The no-pants rule was never rehabilitated, so after the recent dress code announcement, many feared the worst: nude pantyhose. When Bush press secretary Ari Fleischer eventually declared that "the [women's] pantsuits can stay," women outside the Amish community breathed a collective sigh of relief. He made it clear, however, that in this administration, West Wing women would be required to wear "appropriate business attire" and men would be expected to wear suits and ties at all times. The point, as one aide told the New York Times, was "to treat the office with respect."

Some people might find this statement ironic.

The implication -- OK, it's pretty spelled out -- is, of course, that Clinton's staffers were not expected to be properly attired and that in fact they dressed in a manner that did not accord the office of the president the respect it deserves. Bush supporters have done their part to paint such a picture and have hailed the return of the dress code as a return to the halcyon days of order and discipline.

"Mr.

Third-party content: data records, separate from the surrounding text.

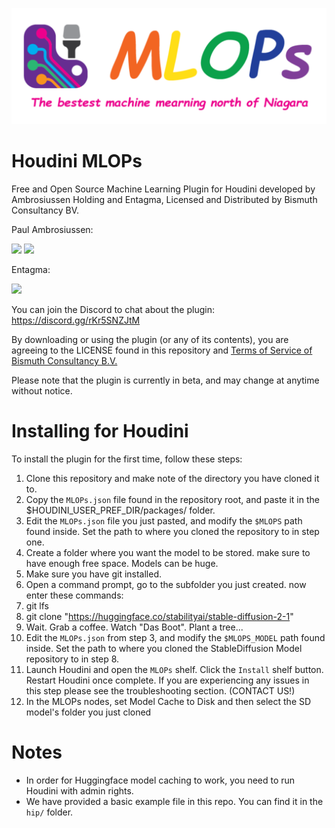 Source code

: ![SideFXLabs logo](https://github.com/Bismuth-Consultancy-BV/MLOPs/blob/main/help/images/mlops_banner.png)

# Houdini MLOPs
Free and Open Source Machine Learning Plugin for Houdini developed by Ambrosiussen Holding and Entagma, Licensed and Distributed by Bismuth Consultancy BV.

Paul Ambrosiussen:

[![](https://img.shields.io/badge/twitter-%230077B5.svg?style=for-the-badge&logo=twitter)](https://twitter.com/ambrosiussen_p)
[![](https://img.shields.io/badge/linkedin-%230077B5.svg?style=for-the-badge&logo=linkedin)](https://www.linkedin.com/in/paulambrosiussen/)

Entagma:

[![](https://img.shields.io/badge/twitter-%230077B5.svg?style=for-the-badge&logo=twitter)](https://twitter.com/entagma)

You can join the Discord to chat about the plugin: https://discord.gg/rKr5SNZJtM

By downloading or using the plugin (or any of its contents), you are agreeing to the LICENSE found in this repository and [Terms of Service of Bismuth Consultancy B.V.](https://www.bismuthconsultancy.com/s/EN_Terms_And_Conditions-f5sk.pdf)

Please note that the plugin is currently in beta, and may change at anytime without notice.

# Installing for Houdini
To install the plugin for the first time, follow these steps:
1. Clone this repository and make note of the directory you have cloned it to.
2. Copy the `MLOPs.json` file found in the repository root, and paste it in the $HOUDINI_USER_PREF_DIR/packages/ folder.
3. Edit the `MLOPs.json` file you just pasted, and modify the `$MLOPS` path found inside. Set the path to where you cloned the repository to in step one.
4. Create a folder where you want the model to be stored. make sure to have enough free space. Models can be huge.
5. Make sure you have git installed.
6. Open a command prompt, go to the subfolder you just created.
now enter these commands:
7. git lfs
8. git clone "https://huggingface.co/stabilityai/stable-diffusion-2-1"
9. Wait. Grab a coffee. Watch "Das Boot". Plant a tree...
10. Edit the `MLOPs.json` from step 3, and modify the `$MLOPS_MODEL` path found inside. Set the path to where you cloned the StableDiffusion Model repository to in step 8.
11. Launch Houdini and open the `MLOPs` shelf. Click the `Install` shelf button. Restart Houdini once complete. If you are experiencing any issues in this step please see the troubleshooting section. (CONTACT US!)
12. In the MLOPs nodes, set Model Cache to Disk and then select the SD model's folder you just cloned

# Notes
- In order for Huggingface model caching to work, you need to run Houdini with admin rights.
- We have provided a basic example file in this repo. You can find it in the `hip/` folder.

Bush is restoring the dignity that used to be associated with the Presidency," wrote Tom Barrett on Christianlink.com. "Gone are the blue jeans, tie-dyes, T-shirts and jogging shorts that were considered appropriate attire during Clinton's Presidency."

"Out are the 20-something, denim-wearing, pony-tailed Clintonites known for strewing pizza boxes throughout the halls," wrote Joseph Curl of the Washington Times. "In are the 30- and 40-something, box-cut, scrubbed-clean, suit-and-tie-wearing Bushies."

The media has echoed this sentiment, or at least repeated it, pretty much uncritically. The New York Times referred to the "remarkable relaxation of the White House dress code" after Clinton's inauguration in 1993, saying that "aides frequently attended meetings in jeans and T-shirts."

It's all very evocative of the "no son of mine" longhair debates of yore -- debates that raged before some of us were out of diapers. But in fact it's grounded in pure fantasy -- one in which the Clinton White House resembles a Broadway revival of "Hair." Not surprisingly, former White House staffers find the suggestion that they dressed inappropriately or disrespectfully quite surprising, though not all that surprising.